── Provided data

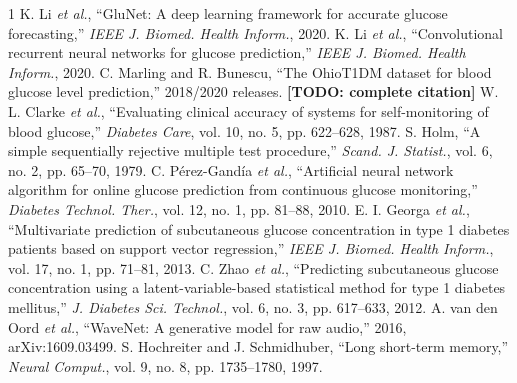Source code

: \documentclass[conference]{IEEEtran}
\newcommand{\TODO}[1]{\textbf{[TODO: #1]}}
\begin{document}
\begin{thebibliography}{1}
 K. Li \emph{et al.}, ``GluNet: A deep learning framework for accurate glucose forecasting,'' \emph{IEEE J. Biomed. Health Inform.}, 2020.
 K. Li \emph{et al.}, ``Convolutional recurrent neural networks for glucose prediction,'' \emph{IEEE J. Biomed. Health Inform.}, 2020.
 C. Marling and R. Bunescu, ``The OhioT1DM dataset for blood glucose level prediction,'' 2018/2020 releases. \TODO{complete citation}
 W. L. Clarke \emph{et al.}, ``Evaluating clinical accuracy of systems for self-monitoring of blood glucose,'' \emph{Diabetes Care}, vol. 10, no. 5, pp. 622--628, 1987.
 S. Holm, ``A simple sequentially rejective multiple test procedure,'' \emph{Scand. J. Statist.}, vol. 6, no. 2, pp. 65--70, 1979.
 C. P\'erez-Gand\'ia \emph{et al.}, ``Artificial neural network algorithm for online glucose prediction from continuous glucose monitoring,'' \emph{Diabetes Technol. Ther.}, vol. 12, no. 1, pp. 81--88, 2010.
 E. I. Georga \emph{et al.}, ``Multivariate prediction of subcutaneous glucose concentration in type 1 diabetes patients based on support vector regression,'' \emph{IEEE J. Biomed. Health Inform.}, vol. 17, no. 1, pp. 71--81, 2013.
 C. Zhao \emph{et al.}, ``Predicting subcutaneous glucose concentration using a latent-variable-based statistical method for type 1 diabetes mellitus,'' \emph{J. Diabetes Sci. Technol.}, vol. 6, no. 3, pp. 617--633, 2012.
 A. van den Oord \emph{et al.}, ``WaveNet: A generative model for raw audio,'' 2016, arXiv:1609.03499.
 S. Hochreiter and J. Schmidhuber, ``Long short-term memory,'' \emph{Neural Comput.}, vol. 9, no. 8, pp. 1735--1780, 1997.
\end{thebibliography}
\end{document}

────
── Provided data

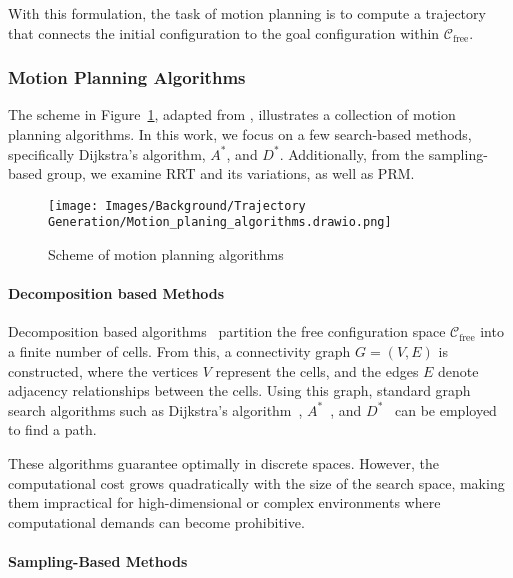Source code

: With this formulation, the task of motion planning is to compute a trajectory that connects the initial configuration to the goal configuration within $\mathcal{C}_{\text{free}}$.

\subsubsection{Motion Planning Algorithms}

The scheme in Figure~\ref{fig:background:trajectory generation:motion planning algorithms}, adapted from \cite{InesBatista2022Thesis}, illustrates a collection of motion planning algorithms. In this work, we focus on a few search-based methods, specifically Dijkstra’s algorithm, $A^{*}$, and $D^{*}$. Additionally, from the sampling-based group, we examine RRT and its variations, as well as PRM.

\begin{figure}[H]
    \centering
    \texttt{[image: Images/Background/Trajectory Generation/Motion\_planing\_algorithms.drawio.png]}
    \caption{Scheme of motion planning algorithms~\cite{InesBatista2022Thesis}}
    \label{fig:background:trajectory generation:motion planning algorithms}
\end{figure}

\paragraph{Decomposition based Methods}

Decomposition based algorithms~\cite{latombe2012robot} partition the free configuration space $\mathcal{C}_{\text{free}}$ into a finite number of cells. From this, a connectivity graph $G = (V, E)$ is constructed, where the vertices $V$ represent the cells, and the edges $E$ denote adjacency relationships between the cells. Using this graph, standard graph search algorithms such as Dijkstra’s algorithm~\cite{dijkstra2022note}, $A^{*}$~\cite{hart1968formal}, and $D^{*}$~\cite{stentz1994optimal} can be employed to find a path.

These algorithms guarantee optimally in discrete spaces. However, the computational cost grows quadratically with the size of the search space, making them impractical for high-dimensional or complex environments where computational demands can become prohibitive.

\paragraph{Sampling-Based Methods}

────
── Provided data

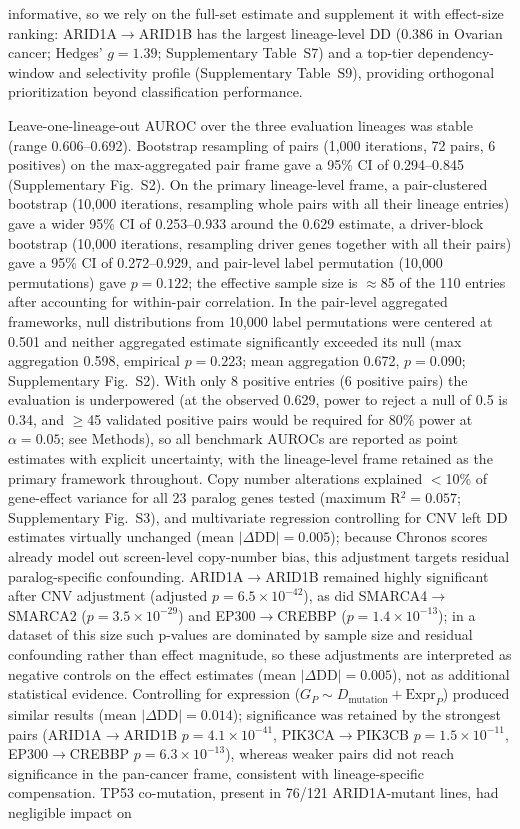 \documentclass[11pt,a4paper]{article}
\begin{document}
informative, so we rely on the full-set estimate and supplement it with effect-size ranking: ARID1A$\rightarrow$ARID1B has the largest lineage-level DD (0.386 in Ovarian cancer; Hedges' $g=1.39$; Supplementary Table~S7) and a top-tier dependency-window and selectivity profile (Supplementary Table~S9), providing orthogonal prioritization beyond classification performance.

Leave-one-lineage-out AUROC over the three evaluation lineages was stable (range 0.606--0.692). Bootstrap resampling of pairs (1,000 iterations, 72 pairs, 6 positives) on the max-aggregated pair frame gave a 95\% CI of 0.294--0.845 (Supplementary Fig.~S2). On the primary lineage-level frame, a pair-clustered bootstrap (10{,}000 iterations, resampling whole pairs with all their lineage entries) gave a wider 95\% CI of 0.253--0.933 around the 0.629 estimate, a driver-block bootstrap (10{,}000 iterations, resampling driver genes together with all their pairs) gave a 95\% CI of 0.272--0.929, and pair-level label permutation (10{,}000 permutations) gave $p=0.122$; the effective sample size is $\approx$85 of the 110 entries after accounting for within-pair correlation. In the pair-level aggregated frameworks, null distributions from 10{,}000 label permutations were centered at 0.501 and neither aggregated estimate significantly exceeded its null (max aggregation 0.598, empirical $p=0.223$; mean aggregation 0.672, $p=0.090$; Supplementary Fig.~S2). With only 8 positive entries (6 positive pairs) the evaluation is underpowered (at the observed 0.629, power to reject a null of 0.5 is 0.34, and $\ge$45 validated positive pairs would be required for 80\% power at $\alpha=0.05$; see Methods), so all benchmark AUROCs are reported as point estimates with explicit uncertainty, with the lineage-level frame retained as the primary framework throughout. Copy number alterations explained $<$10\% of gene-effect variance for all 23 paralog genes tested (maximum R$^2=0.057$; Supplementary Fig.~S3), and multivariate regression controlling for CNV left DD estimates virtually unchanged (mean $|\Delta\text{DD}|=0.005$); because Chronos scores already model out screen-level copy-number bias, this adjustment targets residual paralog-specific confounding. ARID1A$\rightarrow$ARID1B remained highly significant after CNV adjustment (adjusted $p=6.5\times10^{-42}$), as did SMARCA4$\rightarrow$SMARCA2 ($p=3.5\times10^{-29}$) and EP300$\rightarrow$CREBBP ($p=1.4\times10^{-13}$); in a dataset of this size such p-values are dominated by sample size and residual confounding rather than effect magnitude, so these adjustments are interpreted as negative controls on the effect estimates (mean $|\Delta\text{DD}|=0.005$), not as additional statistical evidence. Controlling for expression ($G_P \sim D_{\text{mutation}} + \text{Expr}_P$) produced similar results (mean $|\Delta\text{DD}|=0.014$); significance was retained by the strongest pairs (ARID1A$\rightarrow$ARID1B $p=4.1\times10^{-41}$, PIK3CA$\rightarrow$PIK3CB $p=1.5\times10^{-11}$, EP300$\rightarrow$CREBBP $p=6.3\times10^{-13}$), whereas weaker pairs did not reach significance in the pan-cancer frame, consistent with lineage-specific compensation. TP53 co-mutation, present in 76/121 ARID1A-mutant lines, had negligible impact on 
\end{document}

────

• [Work to complete]: Look through the records and gather each line with the word "paragraph".

• [Response area]:
\paragraph{Decomposition based Methods}
\paragraph{Sampling-Based Methods}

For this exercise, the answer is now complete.